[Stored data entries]

* * *

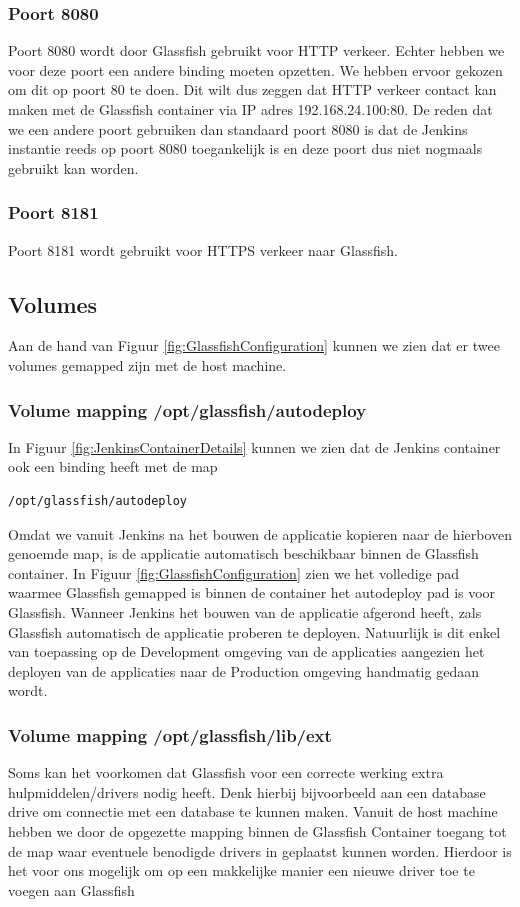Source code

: \subsubsection{Poort 8080}
Poort 8080 wordt door Glassfish gebruikt voor HTTP verkeer. Echter hebben we voor deze poort een andere binding moeten opzetten. We hebben ervoor gekozen om dit op poort 80 te doen. Dit wilt dus zeggen dat HTTP verkeer contact kan maken met de Glassfish container via IP adres 192.168.24.100:80.
\newline
De reden dat we een andere poort gebruiken dan standaard poort 8080 is dat de Jenkins instantie reeds op poort 8080 toegankelijk is en deze poort dus niet nogmaals gebruikt kan worden.

\subsubsection{Poort 8181}
Poort 8181 wordt gebruikt voor HTTPS verkeer naar Glassfish. 

\subsection{Volumes}
Aan de hand van Figuur \ref{fig:GlassfishConfiguration} kunnen we zien dat er twee volumes gemapped zijn met de host machine.

\subsubsection{Volume mapping /opt/glassfish/autodeploy}
In Figuur \ref{fig:JenkinsContainerDetails} kunnen we zien dat de Jenkins container ook een binding heeft met de map \begin{lstlisting}
/opt/glassfish/autodeploy
\end{lstlisting}
Omdat we vanuit Jenkins na het bouwen de applicatie kopieren naar de hierboven genoemde map, is de applicatie automatisch beschikbaar binnen de Glassfish container.
\newline
In Figuur \ref{fig:GlassfishConfiguration} zien we het volledige pad waarmee Glassfish gemapped is binnen de container het autodeploy pad is voor Glassfish. Wanneer Jenkins het bouwen van de applicatie afgerond heeft, zals Glassfish automatisch de applicatie proberen te deployen. 
\newline
Natuurlijk is dit enkel van toepassing op de Development omgeving van de applicaties aangezien het deployen van de applicaties naar de Production omgeving handmatig gedaan wordt.
\subsubsection{Volume mapping /opt/glassfish/lib/ext}
Soms kan het voorkomen dat Glassfish voor een correcte werking extra hulpmiddelen/drivers nodig heeft. Denk hierbij bijvoorbeeld aan een database drive om connectie met een database te kunnen maken.
\newline
Vanuit de host machine hebben we door de opgezette mapping binnen de Glassfish Container toegang tot de map waar eventuele benodigde drivers in geplaatst kunnen worden. Hierdoor is het voor ons mogelijk om op een makkelijke manier een nieuwe driver toe te voegen aan Glassfish
\newpage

* * *

> _DIRECTIONS FOR THIS TASK_
No picture is to appear in the copy; every entry above is otherwise to be printed verbatim.

> _FINAL ANSWER_
Source code

: \subsubsection{Poort 8080}
Poort 8080 wordt door Glassfish gebruikt voor HTTP verkeer. Echter hebben we voor deze poort een andere binding moeten opzetten. We hebben ervoor gekozen om dit op poort 80 te doen. Dit wilt dus zeggen dat HTTP verkeer contact kan maken met de Glassfish container via IP adres 192.168.24.100:80.
\newline
De reden dat we een andere poort gebruiken dan standaard poort 8080 is dat de Jenkins instantie reeds op poort 8080 toegankelijk is en deze poort dus niet nogmaals gebruikt kan worden.

\subsubsection{Poort 8181}
Poort 8181 wordt gebruikt voor HTTPS verkeer naar Glassfish. 

\subsection{Volumes}
Aan de hand van Figuur \ref{fig:GlassfishConfiguration} kunnen we zien dat er twee volumes gemapped zijn met de host machine.

\subsubsection{Volume mapping /opt/glassfish/autodeploy}
In Figuur \ref{fig:JenkinsContainerDetails} kunnen we zien dat de Jenkins container ook een binding heeft met de map \begin{lstlisting}
/opt/glassfish/autodeploy
\end{lstlisting}
Omdat we vanuit Jenkins na het bouwen de applicatie kopieren naar de hierboven genoemde map, is de applicatie automatisch beschikbaar binnen de Glassfish container.
\newline
In Figuur \ref{fig:GlassfishConfiguration} zien we het volledige pad waarmee Glassfish gemapped is binnen de container het autodeploy pad is voor Glassfish. Wanneer Jenkins het bouwen van de applicatie afgerond heeft, zals Glassfish automatisch de applicatie proberen te deployen. 
\newline
Natuurlijk is dit enkel van toepassing op de Development omgeving van de applicaties aangezien het deployen van de applicaties naar de Production omgeving handmatig gedaan wordt.
\subsubsection{Volume mapping /opt/glassfish/lib/ext}
Soms kan het voorkomen dat Glassfish voor een correcte werking extra hulpmiddelen/drivers nodig heeft. Denk hierbij bijvoorbeeld aan een database drive om connectie met een database te kunnen maken.
\newline
Vanuit de host machine hebben we door de opgezette mapping binnen de Glassfish Container toegang tot de map waar eventuele benodigde drivers in geplaatst kunnen worden. Hierdoor is het voor ons mogelijk om op een makkelijke manier een nieuwe driver toe te voegen aan Glassfish
\newpage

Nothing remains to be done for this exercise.